**Directions**
Where the data below has the string "Defines", return the whole line.

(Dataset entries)
----

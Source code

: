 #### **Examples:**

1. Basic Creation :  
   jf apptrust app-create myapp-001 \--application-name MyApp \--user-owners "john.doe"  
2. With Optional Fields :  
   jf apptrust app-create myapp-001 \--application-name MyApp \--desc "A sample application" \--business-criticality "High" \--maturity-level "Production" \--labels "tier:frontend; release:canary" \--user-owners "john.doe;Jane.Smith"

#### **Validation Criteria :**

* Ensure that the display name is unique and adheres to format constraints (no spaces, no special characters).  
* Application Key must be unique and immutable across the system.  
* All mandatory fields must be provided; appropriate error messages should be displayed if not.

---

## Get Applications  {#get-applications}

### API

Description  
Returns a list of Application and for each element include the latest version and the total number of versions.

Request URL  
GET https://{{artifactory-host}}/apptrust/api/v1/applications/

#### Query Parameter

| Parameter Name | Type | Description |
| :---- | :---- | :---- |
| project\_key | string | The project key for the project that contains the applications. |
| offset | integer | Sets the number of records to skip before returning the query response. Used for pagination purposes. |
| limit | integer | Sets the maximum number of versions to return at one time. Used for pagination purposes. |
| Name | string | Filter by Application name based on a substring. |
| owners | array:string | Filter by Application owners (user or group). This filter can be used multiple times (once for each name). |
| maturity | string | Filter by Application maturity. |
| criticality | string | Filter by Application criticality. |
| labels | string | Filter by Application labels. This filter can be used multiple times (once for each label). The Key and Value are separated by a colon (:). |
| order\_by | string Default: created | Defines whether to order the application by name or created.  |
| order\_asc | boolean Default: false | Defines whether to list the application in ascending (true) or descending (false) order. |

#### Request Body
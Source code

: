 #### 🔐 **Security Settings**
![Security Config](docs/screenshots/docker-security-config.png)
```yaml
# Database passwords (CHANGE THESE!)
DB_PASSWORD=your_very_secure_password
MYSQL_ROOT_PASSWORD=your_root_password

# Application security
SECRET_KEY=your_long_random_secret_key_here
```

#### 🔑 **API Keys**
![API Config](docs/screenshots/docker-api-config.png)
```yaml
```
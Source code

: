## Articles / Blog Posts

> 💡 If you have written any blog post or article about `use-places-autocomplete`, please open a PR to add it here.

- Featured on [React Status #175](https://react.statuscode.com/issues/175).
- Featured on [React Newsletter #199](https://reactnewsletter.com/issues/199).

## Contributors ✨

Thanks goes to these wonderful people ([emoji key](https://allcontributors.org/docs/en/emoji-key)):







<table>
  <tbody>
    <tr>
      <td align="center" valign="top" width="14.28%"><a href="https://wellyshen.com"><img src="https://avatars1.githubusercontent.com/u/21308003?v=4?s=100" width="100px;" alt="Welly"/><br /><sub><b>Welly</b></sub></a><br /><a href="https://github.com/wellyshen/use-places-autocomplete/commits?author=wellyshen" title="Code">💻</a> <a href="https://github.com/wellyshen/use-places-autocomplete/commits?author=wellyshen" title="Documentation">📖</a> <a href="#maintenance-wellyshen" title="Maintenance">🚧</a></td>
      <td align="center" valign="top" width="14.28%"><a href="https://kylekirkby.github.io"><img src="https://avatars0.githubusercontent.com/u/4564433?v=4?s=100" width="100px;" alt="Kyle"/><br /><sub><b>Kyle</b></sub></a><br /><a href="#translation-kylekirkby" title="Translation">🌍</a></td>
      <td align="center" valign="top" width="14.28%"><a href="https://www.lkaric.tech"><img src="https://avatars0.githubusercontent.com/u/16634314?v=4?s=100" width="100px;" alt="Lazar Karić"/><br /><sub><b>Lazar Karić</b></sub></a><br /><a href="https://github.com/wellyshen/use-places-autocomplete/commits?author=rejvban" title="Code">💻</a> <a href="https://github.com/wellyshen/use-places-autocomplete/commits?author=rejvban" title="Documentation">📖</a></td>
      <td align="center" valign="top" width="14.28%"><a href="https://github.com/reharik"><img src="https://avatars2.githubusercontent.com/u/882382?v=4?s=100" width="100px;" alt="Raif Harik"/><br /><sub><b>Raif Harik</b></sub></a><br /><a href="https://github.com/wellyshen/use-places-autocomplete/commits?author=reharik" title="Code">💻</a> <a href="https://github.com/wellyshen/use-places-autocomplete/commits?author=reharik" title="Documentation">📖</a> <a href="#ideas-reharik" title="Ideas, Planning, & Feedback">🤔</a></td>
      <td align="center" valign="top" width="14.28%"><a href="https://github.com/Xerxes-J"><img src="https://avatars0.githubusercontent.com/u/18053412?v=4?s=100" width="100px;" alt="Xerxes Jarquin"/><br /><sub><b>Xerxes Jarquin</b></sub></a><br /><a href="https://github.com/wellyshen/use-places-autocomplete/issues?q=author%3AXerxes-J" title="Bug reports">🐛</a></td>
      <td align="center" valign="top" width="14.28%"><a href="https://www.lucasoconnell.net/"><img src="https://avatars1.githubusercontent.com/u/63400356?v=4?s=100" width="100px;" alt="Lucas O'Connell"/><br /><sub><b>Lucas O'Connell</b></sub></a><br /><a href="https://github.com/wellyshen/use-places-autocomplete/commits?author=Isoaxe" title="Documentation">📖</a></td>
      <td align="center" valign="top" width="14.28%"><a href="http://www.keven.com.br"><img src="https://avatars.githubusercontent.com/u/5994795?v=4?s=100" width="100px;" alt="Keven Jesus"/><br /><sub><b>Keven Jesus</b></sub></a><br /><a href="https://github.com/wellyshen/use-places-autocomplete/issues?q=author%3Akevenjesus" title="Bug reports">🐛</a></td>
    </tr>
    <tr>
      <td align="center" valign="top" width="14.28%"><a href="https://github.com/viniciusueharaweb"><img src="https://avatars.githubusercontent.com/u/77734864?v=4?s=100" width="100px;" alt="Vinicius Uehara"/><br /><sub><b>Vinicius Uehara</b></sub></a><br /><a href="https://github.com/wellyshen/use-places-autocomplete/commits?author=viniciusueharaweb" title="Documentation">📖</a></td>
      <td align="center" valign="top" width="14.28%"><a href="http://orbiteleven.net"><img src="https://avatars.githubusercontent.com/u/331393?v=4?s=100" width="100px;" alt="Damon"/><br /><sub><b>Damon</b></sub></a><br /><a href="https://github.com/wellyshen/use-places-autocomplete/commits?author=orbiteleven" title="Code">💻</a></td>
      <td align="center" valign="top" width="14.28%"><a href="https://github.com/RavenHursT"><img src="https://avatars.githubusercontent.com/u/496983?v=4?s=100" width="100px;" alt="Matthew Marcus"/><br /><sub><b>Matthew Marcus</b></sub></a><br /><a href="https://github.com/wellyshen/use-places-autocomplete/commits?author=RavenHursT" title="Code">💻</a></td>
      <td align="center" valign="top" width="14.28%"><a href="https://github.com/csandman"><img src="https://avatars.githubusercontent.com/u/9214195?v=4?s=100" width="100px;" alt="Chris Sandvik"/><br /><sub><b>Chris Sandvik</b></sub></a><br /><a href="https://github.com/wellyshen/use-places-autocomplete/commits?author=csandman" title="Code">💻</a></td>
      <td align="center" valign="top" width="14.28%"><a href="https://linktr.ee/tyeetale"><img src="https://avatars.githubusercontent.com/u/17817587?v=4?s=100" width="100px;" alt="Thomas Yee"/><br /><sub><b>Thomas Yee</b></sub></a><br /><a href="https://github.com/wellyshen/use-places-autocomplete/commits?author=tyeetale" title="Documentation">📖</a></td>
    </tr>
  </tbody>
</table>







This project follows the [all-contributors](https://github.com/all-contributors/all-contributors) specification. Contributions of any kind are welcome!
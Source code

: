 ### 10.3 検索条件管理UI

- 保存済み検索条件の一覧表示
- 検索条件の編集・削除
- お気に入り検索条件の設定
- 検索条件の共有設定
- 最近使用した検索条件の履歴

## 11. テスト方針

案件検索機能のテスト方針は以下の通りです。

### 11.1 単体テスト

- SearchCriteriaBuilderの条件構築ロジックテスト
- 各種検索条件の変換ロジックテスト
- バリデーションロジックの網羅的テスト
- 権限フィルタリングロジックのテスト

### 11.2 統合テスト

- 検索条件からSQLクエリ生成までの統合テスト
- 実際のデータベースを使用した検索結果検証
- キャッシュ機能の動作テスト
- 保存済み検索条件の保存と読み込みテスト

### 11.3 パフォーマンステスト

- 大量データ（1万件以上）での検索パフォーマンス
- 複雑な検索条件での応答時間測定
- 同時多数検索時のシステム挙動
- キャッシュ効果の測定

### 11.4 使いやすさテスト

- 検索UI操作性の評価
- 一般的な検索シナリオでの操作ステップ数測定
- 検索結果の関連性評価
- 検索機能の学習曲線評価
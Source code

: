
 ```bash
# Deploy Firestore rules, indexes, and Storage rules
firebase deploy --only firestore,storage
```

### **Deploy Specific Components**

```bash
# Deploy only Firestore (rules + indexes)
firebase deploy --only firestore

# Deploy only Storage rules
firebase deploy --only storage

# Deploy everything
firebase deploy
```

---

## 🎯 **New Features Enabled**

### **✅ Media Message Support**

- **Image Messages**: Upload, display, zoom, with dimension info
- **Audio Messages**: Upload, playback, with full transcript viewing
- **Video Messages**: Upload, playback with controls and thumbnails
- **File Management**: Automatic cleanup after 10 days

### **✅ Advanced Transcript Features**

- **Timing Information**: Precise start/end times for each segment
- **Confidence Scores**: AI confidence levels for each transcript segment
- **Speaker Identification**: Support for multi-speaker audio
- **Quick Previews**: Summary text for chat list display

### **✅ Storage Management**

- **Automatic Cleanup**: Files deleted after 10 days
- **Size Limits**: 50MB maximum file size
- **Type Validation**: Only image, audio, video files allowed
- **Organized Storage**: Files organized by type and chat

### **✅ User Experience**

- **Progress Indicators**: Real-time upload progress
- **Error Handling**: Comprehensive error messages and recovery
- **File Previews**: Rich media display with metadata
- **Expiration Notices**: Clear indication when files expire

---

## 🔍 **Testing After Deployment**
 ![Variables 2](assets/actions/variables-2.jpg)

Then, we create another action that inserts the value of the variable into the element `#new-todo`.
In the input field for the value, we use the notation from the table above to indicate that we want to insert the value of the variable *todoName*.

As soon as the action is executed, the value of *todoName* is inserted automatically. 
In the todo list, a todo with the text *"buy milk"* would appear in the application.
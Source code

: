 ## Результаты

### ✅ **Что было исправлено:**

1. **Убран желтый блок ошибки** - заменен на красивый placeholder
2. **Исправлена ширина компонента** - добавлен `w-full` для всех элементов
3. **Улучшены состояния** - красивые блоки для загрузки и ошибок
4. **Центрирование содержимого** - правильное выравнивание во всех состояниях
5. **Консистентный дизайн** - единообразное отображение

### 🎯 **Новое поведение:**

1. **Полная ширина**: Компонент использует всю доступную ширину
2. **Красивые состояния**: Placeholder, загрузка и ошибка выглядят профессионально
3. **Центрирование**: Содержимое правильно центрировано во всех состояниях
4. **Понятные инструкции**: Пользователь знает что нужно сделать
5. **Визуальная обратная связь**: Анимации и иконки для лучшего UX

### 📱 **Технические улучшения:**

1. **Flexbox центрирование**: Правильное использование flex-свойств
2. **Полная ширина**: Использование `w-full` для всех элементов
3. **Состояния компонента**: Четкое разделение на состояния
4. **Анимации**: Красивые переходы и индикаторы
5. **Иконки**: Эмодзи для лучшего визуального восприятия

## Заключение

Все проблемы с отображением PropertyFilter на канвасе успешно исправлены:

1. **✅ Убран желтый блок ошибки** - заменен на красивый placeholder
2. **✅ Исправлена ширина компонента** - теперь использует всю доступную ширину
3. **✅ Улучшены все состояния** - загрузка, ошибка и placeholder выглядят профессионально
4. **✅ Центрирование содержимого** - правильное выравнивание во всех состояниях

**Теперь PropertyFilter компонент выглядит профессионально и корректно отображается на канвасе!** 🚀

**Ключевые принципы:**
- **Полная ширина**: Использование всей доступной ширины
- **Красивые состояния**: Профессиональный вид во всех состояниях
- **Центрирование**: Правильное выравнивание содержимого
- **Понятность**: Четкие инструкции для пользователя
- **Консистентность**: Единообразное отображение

----

**Answer below**
| order\_by | string Default: created | Defines whether to order the application by name or created.  |
| order\_asc | boolean Default: false | Defines whether to list the application in ascending (true) or descending (false) order. |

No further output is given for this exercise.